Records supplied

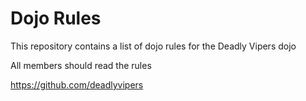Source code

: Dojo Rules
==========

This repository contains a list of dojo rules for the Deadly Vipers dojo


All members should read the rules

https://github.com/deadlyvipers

Directions for this task
What is needed is an exact copy of every entry, with the pictures removed.

Task result
Source code

: Dojo Rules
==========

This repository contains a list of dojo rules for the Deadly Vipers dojo


All members should read the rules

https://github.com/deadlyvipers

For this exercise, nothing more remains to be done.